Outra iniciativa digital que permite à companhia ter maior visibilidade em tempo real sobre sua cadeia produtiva é um aplicativo, usado por cerca de 9 mil produtores integrados. Através dele, diz Cesco, a companhia monitora o crescimento de todos os seus lotes de animais no campo. A partir dos dados, são gerados modelos analíticos que permitem identificar o melhor momento para trazer os animais para o abate. O timing é importante porque o frango mais valorizado no mercado internacional tem cerca de 900 gramas. “A maior assertividade nos garante um produto de maior valor agregado”, afirma o executivo. 

A importância estratégica das ferramentas digitais preditivas para a BRF pode ser avaliada, em certa medida, pela equipe de cientistas de dados contratados pela companhia. São cerca de 20 profissionais, segundo Cesco, que eventualmente ainda recebem apoio de parcerias externas. “Achamos importante ter parte dessa inteligência dentro de casa”, diz. 

Transformação com ambição  

Para quem está começando o processo, o estudo da McKinsey sugere  que ambição é importante. De acordo com a consultoria americana, as  empresas de maior sucesso na transformação digital costumam investir uma parcela do orçamento de TI quase duas vezes maior que seus pares na construção de novos negócios digitais. E ter uma expectativa de que sejam fonte de uma fatia mais importante do negócio no futuro.    

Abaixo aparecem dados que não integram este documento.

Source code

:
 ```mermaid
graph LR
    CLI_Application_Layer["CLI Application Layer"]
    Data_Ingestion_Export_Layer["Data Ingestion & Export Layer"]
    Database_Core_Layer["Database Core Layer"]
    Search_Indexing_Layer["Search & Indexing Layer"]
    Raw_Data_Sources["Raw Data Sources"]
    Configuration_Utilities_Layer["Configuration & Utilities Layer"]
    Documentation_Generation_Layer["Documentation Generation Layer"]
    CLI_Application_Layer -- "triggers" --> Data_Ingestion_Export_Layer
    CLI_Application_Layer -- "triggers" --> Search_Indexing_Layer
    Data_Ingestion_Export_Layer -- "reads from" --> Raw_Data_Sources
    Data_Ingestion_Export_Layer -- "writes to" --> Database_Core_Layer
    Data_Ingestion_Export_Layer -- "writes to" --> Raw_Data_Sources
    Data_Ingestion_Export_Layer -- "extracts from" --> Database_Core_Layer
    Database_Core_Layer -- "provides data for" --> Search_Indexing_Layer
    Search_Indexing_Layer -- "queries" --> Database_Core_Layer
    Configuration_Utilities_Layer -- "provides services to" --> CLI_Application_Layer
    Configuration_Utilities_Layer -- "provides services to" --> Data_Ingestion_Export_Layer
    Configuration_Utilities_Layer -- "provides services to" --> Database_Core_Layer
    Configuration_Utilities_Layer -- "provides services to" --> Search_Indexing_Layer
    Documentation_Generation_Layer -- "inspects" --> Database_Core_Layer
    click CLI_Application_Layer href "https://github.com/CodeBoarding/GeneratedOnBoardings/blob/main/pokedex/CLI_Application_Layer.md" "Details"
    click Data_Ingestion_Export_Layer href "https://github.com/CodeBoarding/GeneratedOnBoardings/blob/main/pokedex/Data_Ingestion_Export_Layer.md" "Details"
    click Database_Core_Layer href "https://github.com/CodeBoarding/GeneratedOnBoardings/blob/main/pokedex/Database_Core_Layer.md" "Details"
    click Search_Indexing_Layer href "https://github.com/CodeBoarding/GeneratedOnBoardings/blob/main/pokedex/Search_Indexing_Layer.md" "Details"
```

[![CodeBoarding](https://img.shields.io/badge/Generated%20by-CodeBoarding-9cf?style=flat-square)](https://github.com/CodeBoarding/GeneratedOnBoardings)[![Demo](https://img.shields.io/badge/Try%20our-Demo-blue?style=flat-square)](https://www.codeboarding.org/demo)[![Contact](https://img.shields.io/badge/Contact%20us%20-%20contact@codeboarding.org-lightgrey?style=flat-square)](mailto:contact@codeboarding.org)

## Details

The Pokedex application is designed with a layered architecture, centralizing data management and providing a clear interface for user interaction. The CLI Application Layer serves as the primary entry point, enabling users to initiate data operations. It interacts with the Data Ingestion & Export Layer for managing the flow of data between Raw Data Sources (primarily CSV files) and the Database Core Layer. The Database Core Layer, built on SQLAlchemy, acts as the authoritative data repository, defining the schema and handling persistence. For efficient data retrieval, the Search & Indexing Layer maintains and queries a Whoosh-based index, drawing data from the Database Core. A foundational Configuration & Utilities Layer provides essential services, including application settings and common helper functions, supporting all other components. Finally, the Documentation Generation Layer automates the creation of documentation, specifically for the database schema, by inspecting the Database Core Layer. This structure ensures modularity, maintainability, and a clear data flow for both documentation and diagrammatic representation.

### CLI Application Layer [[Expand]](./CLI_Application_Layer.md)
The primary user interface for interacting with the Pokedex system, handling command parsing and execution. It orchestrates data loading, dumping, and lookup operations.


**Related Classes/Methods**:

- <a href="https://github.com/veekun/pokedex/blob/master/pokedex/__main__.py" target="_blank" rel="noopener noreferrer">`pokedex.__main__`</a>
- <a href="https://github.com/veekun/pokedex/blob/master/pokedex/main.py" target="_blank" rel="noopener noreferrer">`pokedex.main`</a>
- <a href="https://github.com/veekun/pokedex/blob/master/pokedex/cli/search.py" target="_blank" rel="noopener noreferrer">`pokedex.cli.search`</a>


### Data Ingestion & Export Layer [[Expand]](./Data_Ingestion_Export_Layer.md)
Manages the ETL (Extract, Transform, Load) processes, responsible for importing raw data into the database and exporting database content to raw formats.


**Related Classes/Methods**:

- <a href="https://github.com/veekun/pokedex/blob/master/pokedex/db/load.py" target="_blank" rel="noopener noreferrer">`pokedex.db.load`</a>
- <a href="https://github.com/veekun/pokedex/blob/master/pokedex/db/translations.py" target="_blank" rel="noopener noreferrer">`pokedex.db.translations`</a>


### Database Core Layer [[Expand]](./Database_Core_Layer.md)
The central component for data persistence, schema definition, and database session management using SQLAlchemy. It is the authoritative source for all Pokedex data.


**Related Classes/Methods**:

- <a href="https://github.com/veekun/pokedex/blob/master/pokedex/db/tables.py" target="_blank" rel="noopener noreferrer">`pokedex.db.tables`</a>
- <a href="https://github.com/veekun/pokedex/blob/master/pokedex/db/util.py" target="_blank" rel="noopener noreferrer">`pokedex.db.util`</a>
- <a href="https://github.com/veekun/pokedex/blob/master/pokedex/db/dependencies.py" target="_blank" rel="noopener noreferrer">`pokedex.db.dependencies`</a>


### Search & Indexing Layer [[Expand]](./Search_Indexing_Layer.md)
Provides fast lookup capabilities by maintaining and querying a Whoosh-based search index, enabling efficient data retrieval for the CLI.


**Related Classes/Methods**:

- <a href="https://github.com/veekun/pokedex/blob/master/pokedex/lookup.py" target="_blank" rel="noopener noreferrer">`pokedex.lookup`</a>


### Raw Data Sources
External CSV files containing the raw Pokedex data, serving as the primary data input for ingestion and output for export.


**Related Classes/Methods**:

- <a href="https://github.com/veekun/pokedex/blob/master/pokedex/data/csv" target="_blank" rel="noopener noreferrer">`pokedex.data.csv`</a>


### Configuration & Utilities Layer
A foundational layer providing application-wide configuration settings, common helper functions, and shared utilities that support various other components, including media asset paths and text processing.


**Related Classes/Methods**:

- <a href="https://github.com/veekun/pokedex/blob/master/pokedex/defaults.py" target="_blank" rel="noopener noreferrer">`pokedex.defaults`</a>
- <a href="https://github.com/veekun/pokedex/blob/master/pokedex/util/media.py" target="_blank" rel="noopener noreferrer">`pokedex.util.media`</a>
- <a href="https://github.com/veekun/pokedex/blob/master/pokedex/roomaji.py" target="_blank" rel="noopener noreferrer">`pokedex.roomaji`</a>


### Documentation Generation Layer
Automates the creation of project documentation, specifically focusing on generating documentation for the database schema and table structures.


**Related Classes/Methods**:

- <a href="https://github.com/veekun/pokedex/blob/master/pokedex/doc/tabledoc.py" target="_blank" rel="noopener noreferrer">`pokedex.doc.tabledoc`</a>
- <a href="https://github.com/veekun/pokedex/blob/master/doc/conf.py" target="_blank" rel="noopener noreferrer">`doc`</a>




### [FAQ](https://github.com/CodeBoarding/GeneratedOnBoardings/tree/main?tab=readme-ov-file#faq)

Na Atlas Renewable Energy a transformação digital veio com uma evolução  no modelo de negócio. Por isso, André Aquino, gerente corporativo de TI, nem gosta de chamar de transformação digital. Prefere falar em evolução digital. “A transformação será gradativa, seguindo uma priorização alinhada com a liderança da empresa. Já os novos projetos nascem digitais”, diz.  

Fundada há cinco anos, a empresa dedicava-se originalmente à geração e comercialização de energia solar. Mais recentemente, no entanto, iniciou uma fase de forte expansão, e passou a visar também outros nichos do mercado de energia renovável, como o de energia eólica.  

“Devido ao crescimento previsto pela companhia, identificamos a necessidade de ajustar processos para ganhar eficiência. Daí a necessidade de criação do Digital Office, que veio das próprias áreas de negócios”, diz o executivo, contratado há cerca de cinco meses, vindo do setor de transmissão de energia. 

Agora, conta, a companhia está deixando para trás a visão tradicional de TI, como suporte, e abraçando a ideia de que a TI tem que estar ligada ao negócio, gerando valor para o cliente. “Este é meu desafio”, afirma.   

Nestes primeiros meses de trabalho, conta Aquino, seu trabalho foi de muitas conversas com a equipe e clientes. A partir desse processo de escuta, foram identificados e selecionados 60 projetos relacionados à transformação digital. “Nossa meta é fazer com que a empresa trabalhe cada vez mais ágil e eficiente, para suportar a previsão de crescimento”, diz. 

Considerando os achados recentes da McKinsey, está no rumo certo.